— Requirement —
The output should be the records themselves, given again exactly.

[Dataset entries]
- Opening Delimiter -
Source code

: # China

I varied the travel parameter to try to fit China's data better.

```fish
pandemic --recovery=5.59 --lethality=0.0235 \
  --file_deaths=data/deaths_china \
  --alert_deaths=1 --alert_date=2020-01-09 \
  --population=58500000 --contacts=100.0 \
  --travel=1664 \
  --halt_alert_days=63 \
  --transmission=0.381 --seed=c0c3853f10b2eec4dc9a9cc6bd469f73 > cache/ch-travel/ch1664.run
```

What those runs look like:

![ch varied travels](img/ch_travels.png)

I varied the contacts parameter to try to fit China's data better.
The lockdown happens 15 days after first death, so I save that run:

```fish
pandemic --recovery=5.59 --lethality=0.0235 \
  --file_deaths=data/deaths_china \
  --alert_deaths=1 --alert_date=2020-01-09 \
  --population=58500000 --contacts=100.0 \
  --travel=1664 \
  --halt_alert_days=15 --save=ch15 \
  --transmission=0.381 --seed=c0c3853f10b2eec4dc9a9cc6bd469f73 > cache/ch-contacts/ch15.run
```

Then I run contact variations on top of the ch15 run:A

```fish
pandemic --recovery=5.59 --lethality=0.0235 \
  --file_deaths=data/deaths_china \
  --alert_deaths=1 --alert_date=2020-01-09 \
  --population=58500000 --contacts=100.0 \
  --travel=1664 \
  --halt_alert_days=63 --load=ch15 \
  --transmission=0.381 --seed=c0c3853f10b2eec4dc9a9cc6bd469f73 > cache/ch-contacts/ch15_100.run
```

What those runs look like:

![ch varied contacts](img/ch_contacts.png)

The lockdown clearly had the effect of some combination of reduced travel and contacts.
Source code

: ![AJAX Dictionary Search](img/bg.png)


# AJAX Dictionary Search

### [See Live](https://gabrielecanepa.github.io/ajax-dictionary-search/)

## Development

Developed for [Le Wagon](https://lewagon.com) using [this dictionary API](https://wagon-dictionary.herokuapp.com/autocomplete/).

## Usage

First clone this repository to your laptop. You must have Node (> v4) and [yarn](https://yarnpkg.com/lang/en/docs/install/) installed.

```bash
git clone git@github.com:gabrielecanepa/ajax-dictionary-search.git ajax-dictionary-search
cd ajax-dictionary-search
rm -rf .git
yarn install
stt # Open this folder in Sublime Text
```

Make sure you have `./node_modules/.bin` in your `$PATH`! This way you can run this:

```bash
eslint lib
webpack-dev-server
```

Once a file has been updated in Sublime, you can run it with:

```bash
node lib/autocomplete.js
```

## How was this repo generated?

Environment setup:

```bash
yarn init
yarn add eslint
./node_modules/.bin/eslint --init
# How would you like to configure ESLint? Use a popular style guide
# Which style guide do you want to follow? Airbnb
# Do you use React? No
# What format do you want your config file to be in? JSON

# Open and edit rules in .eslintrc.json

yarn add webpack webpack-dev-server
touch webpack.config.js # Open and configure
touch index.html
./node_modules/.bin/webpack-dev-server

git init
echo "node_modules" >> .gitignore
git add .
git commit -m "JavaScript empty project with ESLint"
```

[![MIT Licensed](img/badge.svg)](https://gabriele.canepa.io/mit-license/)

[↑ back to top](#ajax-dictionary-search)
- Closing Delimiter -
— Task result —
Source code

: # China

I varied the travel parameter to try to fit China's data better.

```fish
pandemic --recovery=5.59 --lethality=0.0235 \
  --file_deaths=data/deaths_china \
  --alert_deaths=1 --alert_date=2020-01-09 \
  --population=58500000 --contacts=100.0 \
  --travel=1664 \
  --halt_alert_days=63 \
  --transmission=0.381 --seed=c0c3853f10b2eec4dc9a9cc6bd469f73 > cache/ch-travel/ch1664.run
```

What those runs look like:

![ch varied travels](img/ch_travels.png)

I varied the contacts parameter to try to fit China's data better.
The lockdown happens 15 days after first death, so I save that run:

```fish
pandemic --recovery=5.59 --lethality=0.0235 \
  --file_deaths=data/deaths_china \
  --alert_deaths=1 --alert_date=2020-01-09 \
  --population=58500000 --contacts=100.0 \
  --travel=1664 \
  --halt_alert_days=15 --save=ch15 \
  --transmission=0.381 --seed=c0c3853f10b2eec4dc9a9cc6bd469f73 > cache/ch-contacts/ch15.run
```

Then I run contact variations on top of the ch15 run:A

```fish
pandemic --recovery=5.59 --lethality=0.0235 \
  --file_deaths=data/deaths_china \
  --alert_deaths=1 --alert_date=2020-01-09 \
  --population=58500000 --contacts=100.0 \
  --travel=1664 \
  --halt_alert_days=63 --load=ch15 \
  --transmission=0.381 --seed=c0c3853f10b2eec4dc9a9cc6bd469f73 > cache/ch-contacts/ch15_100.run
```

What those runs look like:

![ch varied contacts](img/ch_contacts.png)

The lockdown clearly had the effect of some combination of reduced travel and contacts.
Source code

: ![AJAX Dictionary Search](img/bg.png)


# AJAX Dictionary Search

### [See Live](https://gabrielecanepa.github.io/ajax-dictionary-search/)

## Development

Developed for [Le Wagon](https://lewagon.com) using [this dictionary API](https://wagon-dictionary.herokuapp.com/autocomplete/).

## Usage

First clone this repository to your laptop. You must have Node (> v4) and [yarn](https://yarnpkg.com/lang/en/docs/install/) installed.

```bash
git clone git@github.com:gabrielecanepa/ajax-dictionary-search.git ajax-dictionary-search
cd ajax-dictionary-search
rm -rf .git
yarn install
stt # Open this folder in Sublime Text
```

Make sure you have `./node_modules/.bin` in your `$PATH`! This way you can run this:

```bash
eslint lib
webpack-dev-server
```

Once a file has been updated in Sublime, you can run it with:

```bash
node lib/autocomplete.js
```

## How was this repo generated?

Environment setup:

```bash
yarn init
yarn add eslint
./node_modules/.bin/eslint --init
# How would you like to configure ESLint? Use a popular style guide
# Which style guide do you want to follow? Airbnb
# Do you use React? No
# What format do you want your config file to be in? JSON

# Open and edit rules in .eslintrc.json

yarn add webpack webpack-dev-server
touch webpack.config.js # Open and configure
touch index.html
./node_modules/.bin/webpack-dev-server

git init
echo "node_modules" >> .gitignore
git add .
git commit -m "JavaScript empty project with ESLint"
```

[![MIT Licensed](img/badge.svg)](https://gabriele.canepa.io/mit-license/)

[↑ back to top](#ajax-dictionary-search)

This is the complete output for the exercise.